To change the type of style from Color to any other:

Choose an item in the Texture, Vector or Raster tabs.

Tip

To change the type of style back to Color:

Choose the Color tab and start moving a slider or the selector in the color wheel.

Tip

To change the type of style from Generated, Vector Brush or Raster brush back to color:

  1. In the Generated, Vector Brush or Raster brush sections of the Style Editor select the first style in the list (the top-left most one) to remove any special type from the current style.
  2. Choose the Color tab and start moving a slider or the selector in the color wheel.

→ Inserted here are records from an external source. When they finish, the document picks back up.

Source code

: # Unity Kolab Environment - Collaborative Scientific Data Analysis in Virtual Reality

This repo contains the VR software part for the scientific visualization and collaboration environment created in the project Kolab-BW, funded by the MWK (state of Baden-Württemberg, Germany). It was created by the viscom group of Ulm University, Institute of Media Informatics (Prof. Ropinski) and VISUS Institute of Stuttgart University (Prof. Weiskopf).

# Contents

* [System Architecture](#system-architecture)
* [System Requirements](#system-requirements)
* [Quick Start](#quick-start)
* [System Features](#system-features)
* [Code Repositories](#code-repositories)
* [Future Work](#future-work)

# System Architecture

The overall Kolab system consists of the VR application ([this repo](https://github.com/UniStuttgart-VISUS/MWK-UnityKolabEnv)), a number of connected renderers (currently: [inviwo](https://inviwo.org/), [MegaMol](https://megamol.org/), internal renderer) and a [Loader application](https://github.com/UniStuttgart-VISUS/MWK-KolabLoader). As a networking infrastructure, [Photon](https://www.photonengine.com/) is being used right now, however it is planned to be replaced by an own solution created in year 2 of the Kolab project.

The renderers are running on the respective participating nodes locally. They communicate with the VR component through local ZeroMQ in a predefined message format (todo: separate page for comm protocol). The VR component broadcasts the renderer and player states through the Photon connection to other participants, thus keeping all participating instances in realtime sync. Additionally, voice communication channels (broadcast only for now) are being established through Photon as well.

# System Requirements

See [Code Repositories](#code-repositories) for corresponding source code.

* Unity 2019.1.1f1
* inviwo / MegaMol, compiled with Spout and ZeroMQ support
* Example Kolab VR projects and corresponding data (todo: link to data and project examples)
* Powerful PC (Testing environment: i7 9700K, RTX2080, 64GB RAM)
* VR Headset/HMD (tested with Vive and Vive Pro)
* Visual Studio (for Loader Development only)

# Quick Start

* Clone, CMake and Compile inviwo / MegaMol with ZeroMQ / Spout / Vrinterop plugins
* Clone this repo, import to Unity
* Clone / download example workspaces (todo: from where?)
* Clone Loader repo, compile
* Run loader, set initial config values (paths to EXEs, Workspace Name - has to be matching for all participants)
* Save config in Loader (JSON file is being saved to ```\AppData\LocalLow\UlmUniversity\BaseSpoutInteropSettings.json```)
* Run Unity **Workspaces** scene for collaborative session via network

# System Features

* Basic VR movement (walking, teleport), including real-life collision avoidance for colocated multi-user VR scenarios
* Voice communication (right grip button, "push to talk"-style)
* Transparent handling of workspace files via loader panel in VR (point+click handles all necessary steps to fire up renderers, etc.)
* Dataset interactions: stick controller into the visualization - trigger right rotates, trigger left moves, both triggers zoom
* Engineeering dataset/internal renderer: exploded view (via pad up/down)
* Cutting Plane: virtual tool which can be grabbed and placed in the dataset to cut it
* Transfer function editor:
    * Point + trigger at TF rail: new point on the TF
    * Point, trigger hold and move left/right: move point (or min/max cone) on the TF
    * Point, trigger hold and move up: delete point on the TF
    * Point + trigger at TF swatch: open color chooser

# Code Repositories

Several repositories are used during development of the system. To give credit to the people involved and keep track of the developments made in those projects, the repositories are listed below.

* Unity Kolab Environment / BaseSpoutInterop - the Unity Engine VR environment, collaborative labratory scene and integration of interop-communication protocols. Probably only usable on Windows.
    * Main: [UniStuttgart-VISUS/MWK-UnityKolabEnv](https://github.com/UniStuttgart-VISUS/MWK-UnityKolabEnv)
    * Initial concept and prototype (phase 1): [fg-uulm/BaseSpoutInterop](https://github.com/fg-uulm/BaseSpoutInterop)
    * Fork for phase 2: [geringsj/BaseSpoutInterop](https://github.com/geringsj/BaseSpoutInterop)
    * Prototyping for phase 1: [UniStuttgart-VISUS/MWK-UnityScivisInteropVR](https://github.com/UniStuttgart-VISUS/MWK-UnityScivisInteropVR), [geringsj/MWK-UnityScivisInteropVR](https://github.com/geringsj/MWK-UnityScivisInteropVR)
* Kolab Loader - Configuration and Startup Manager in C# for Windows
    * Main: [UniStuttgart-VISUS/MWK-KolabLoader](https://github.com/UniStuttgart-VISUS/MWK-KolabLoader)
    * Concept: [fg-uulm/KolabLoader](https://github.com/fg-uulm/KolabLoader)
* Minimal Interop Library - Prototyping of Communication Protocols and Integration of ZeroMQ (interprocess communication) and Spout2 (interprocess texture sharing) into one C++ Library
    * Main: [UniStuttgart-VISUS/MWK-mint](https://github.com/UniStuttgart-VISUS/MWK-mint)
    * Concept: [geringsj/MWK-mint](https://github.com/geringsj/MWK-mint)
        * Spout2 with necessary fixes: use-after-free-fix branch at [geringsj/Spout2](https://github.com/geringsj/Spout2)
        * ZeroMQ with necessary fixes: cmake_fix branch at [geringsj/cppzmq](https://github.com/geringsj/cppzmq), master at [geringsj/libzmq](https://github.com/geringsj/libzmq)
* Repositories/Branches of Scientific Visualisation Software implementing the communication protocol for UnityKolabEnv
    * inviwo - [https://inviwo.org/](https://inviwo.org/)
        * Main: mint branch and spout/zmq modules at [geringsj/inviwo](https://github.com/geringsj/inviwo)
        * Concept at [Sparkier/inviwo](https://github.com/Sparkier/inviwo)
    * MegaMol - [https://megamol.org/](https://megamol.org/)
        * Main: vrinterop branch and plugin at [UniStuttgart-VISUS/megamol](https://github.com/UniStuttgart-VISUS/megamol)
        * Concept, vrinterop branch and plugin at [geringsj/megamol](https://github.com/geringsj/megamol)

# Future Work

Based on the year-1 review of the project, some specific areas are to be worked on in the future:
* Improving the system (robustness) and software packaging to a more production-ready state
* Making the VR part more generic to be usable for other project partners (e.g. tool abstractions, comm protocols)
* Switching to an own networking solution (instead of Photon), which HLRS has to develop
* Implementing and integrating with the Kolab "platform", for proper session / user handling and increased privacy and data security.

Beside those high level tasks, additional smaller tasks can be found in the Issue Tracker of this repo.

Editing Several Styles at the Same Time

You can modify several styles at the same time by using the Palette Gizmo. It allows you to scale or shift the value, saturation, hue and alpha of the selected styles, blend them, or fade them to a specific color.

palette_gizmo

Note

Only the Color styles are affected by the Palette Gizmo editing and the blending. e.g. Generated and Trail styles will not be affected.

Tip

To open the Palette Gizmo:

Right-click the selected styles and choose Palette Gizmo from the menu that opens.

Tip

To change the value of the selected styles:

  1. Set the percentage of variation or the shift magnitude you want to apply to the styles value.
  2. Do one of the following:
  • Click the + button to increase the value on the set percentage or shift magnitude.
  • Click the - button to decrease the value on the set percentage or shift magnitude.

Tip

To change the saturation of the selected styles:

  1. Set the percentage of variation or the shift magnitude you want to apply to the styles saturation.
  2. Do one of the following:
  • Click the + button to increase the saturation on the set percentage or shift magnitude.
  • Click the - button to decrease the saturation on the set percentage or shift magnitude.

Tip

To change the hue of the selected styles:

  1. Set the shift magnitude you want to apply to the styles hue.
  2. Do one of the following:
  • Click the + button to increase the hue on the set shift magnitude.
  • Click the - button to decrease the hue on the set shift magnitude.

Tip

To change the alpha of the selected styles:

  1. Set the percentage of variation or the shift magnitude you want to apply to the styles alpha.
  2. Do one of the following:
  • Click the + button to increase the alpha on the set percentage or shift magnitude.
  • Click the - button to decrease the alpha on the set percentage or shift magnitude.

Tip

To blend selected styles:

  1. Select a set of styles in the Palette Editor.
  2. Click the Blend button: style colors will be blended from the first to the last color of the selected styles.

Tip

To fade the selected styles to a specific color:

  1. Choose the color you want to fade the selection to by doing one of the following:
  • Set the Red, Green and Blue values.
  • Click the color thumbnail and use the Style Editor to edit it (see Plain Colors ).
  1. Set the percentage of the fading you want to apply to the styles.
  2. Click the Fade button to fade styles to the set color, according to the set percentage.

Using the Name Editor

The Name Editor allows to systematize the naming of styles used in a production, by defining preset names for Character, Part and Suffix. In that way, styles in a palette can easily be given significant names that will ease its use later on the production.

name_editor

Note

Currently there’s no standard separator character inserted between the different preset names used, so if you want to have those separated by an underscore, for example, you should insert that character at the beginning or end of the different names in each category, as shown in the image above.

Tip

To open the Name Editor:

Right-click in the Palette Editor and choose Name Editor from the menu that opens.

Tip

To delete a preset name:

Right-click over the desired preset name and choose Remove from the menu that opens.